Superbugs, strains of microbes resistant to most drugs used for treating infections, threaten our ability to treat both simple and severe infections. As early as 1945, Fleming observed bacteria becoming resistant to penicillin, stating that, “[t]he thoughtless person playing with penicillin treatment is morally responsible for the death of the man who succumbs to infection with the penicillin-resistant organism”.7 Despite that warning, antibiotics are still prescribed when not needed.

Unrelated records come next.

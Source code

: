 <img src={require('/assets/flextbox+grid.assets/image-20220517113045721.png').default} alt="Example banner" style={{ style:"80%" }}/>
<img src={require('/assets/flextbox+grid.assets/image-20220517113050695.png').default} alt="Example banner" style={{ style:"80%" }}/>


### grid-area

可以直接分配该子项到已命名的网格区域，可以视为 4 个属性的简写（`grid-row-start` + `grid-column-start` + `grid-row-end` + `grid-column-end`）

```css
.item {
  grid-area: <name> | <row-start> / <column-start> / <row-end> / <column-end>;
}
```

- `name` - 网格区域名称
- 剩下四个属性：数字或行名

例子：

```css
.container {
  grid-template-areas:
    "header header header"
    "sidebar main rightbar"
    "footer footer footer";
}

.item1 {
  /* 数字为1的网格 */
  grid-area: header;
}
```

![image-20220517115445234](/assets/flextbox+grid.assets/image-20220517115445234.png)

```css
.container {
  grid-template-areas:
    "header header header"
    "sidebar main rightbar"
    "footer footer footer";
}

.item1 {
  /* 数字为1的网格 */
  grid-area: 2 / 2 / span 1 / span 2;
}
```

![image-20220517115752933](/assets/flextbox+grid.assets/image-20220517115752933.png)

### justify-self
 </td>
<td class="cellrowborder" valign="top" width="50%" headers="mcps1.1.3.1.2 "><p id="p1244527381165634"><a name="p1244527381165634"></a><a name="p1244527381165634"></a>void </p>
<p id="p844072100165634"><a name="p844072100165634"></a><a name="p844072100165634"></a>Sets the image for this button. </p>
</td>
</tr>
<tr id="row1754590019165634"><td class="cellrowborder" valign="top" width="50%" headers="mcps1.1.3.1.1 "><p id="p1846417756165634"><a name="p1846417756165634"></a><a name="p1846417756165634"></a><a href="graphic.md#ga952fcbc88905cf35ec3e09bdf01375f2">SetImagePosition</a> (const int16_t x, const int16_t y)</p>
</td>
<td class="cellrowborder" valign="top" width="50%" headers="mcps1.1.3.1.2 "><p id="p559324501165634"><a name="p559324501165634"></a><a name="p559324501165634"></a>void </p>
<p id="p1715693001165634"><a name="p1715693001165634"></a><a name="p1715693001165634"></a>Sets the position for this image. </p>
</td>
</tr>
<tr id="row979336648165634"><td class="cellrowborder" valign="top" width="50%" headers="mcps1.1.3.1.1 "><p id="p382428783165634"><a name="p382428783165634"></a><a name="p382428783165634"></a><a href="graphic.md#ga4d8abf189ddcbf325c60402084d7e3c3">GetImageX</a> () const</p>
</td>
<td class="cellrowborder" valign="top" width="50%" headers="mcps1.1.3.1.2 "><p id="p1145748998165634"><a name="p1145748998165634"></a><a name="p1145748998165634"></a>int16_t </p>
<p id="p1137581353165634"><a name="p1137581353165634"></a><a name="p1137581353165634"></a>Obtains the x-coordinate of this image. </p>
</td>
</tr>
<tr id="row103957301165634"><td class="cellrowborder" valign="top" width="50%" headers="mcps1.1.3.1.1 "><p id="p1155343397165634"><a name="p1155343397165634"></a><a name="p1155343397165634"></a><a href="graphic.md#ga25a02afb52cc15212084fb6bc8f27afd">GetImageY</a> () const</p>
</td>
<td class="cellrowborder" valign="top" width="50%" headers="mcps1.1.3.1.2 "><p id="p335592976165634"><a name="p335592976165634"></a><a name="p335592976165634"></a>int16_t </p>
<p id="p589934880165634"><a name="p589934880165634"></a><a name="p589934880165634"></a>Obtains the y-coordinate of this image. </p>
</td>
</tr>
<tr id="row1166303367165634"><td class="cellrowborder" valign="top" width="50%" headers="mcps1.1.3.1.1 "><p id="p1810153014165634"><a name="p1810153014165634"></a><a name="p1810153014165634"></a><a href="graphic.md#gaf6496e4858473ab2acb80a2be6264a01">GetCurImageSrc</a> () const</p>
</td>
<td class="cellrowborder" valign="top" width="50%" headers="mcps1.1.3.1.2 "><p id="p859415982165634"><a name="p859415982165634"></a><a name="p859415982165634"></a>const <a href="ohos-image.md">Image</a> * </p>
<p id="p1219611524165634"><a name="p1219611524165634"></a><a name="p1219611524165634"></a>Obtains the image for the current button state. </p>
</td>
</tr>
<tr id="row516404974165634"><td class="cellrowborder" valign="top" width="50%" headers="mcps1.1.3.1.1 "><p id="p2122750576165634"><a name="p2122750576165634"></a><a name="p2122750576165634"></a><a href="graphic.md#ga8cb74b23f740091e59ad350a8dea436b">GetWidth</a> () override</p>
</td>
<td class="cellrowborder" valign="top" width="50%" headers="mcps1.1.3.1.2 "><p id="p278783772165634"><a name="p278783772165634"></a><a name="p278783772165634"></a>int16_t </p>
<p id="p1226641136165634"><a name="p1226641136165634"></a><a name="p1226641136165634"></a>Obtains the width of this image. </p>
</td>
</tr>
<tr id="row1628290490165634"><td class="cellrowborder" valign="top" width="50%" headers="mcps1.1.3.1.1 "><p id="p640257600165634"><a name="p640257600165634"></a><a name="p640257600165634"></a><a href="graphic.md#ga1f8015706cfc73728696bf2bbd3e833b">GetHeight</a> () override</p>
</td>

In 2016, the United States Centers for Disease Control and Prevention estimated that, of the antibiotics prescribed in outpatient settings, at least 30% of them were not needed.8 Historically, factory farming9,10,11 has accounted for approximately 80% of all antibiotic use, contaminating the environment and driving the evolution of superbugs. Clinically, the majority of antimicrobial resistance comes from misuse – patient non-compliance and over prescription.
When prescribed appropriately, taking antimicrobials for infection can kill the invader, but when the full dose of the medication is not taken properly – because the patient forgets or because of adverse events – or when antibiotics are prescribed for viral infections, stronger survivors may be left behind. Any antibiotic use, whether needed or not, contributes to the rising rates of resistance.12 And the rise of resistance threatens everything from the safety
and efficacy of surgical procedures to treating infections in immunosuppressed cancer patients.13
Microbes can become resistant to antimicrobials in a variety of ways. Bacteria can share DNA, often in the form of plasmids, containing genes that break down some antibiotics. And the more antibiotic-resistant bacteria there are, the faster the population of antibiotic-resistant bacteria rises. The top antibiotic-resistant microbes on the World Health Organization (WHO) watchlist include carbapenem-resistant Enterobacteriaceae (CRE; including Escherichia coli and Klebsiella pneumoniae) and Acinetobacter (including Acinetobacter baumannii), methicillin-resistant Staphylococcus aureus (MRSA), and multi-drug resistant Neisseria gonorrhoeae, Mycobacterium tuberculosis,14 and Clostridiodies difficile.15
The future of antibiotic resistance
A good way to avoid the use of antimicrobials is to avoid infection. Two years of a pandemic brought awareness to best practices for infection control. Frequent handwashing, keeping hands away from the face, and staying at home when ill are at the base of infection control both in and out of the hospital setting. Further, taking antibiotics only when necessary not only decreases potentially negative side effects but also decreases the likelihood of resistance formation.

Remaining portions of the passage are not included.